August 3, 2007

Black Child Left Behind


People wonder why so many black children are failing in school and what the heck is wrong with the educational system. Well, a lot of things and this Supreme Court decision in June of this year reflects one of them which is that "diversity" has become an end in itself in our schools. It doesn't appear that anyone is really being critical about the issue and recognizing that the integration approach created when Brown vs. Board of Education was really about getting black kids into the better white schools they were denied entry to. This was the real point of the battle. Black kids were forced to attend poorly supplied and resourced schools and denied access to the well resourced and supplied schools of whites. I'm quite certain that Thurgood Marshall didn't think we needed to attend white schools because diversity was so wonderful. He fought to reverse the forced denial of education to our kids and get them in to better schools. That was the point then and it should be the point now.

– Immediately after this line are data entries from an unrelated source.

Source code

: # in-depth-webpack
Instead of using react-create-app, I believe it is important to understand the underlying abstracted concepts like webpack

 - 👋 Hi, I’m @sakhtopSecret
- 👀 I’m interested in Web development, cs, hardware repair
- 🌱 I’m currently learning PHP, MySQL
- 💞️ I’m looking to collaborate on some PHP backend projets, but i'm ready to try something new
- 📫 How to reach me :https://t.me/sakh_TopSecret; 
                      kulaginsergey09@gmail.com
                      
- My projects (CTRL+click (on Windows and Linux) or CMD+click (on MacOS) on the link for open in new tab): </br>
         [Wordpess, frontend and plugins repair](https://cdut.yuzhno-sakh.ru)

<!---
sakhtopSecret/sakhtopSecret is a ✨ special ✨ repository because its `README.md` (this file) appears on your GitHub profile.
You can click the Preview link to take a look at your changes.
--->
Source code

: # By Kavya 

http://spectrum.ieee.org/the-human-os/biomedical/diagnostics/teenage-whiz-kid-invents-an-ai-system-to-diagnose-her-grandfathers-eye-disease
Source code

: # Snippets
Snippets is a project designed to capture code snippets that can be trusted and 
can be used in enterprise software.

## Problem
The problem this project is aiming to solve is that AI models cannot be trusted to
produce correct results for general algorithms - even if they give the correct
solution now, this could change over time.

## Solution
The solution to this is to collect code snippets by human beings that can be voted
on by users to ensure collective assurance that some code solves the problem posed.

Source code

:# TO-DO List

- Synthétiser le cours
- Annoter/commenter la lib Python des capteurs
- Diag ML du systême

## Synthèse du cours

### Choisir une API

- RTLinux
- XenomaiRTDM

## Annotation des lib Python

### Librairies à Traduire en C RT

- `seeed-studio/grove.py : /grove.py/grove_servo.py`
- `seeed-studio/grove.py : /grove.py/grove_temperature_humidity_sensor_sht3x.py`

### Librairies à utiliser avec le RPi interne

But its not. Now, we fight tooth and nail for integration as an end in itself. TV debates in the wake of the decision were all cast as a fight about whether or not achieving diversity was a compelling interest. But we are missing the forest for the trees. We should be fighting to get our kids educated well, not whether or not they can attend a white school and achieving the latter does not assure the former. Its not a necessary fight in the modern age, because we can attend most any school if we can afford it or if we live in its attendance zone if its a public school.

But we are wasting time with diversity while our kids are falling further and further behind, refusing to face facts, one of them being that centralized public school systems lack the management and educational fire power to address the educational needs of urban populations stressed by a variety of socioeconomic conditions. Like the auto companies, they are saddled with legacy labor costs they cannot shed and union structures that are part of the problem, not the solution. These centralized bureaucratic systems are not nimble enough to deal with whats happening to our kids in and out of school. Furthermore, they are expensive and inefficient. We are spending two or three times what we should because these systems allocate their resources for education poorly and our money is not doing the work it should.

I'm not just long on critique. I've got a big gun answer - charter schools. Why are they the answer? Because they drive accountability for performance down to the school level, they are driven by market forces such that the good ones will thrive and the bad ones will fail, they are open to a variety of configurations and approaches and they do it all for about a third of what public schools do it for.

Lots of places in the US have charter schools, but there are only a few that get it right. The one that has the best system in place in my view is Indianapolis. Bart Peterson, the mayor of Indianapolis is the only mayor in the country currently with the power to charter schools. In nearly all big cities, Mayors are confronted with failing public school systems, but since they don't hire the superintendent and they are not on the school board, they have little ability to actually affect how school systems run. However, they have to deal with the consequences of a failing system such as aversion to homeownership investment and poor workforce preparation. Bart Peterson's response? He obtained the power to charter schools and has essentially built a school system for which he has the power to require accountability. Charter applicants must pass through a rigorous examination to obtain a charter and perform to standards in order to retain it.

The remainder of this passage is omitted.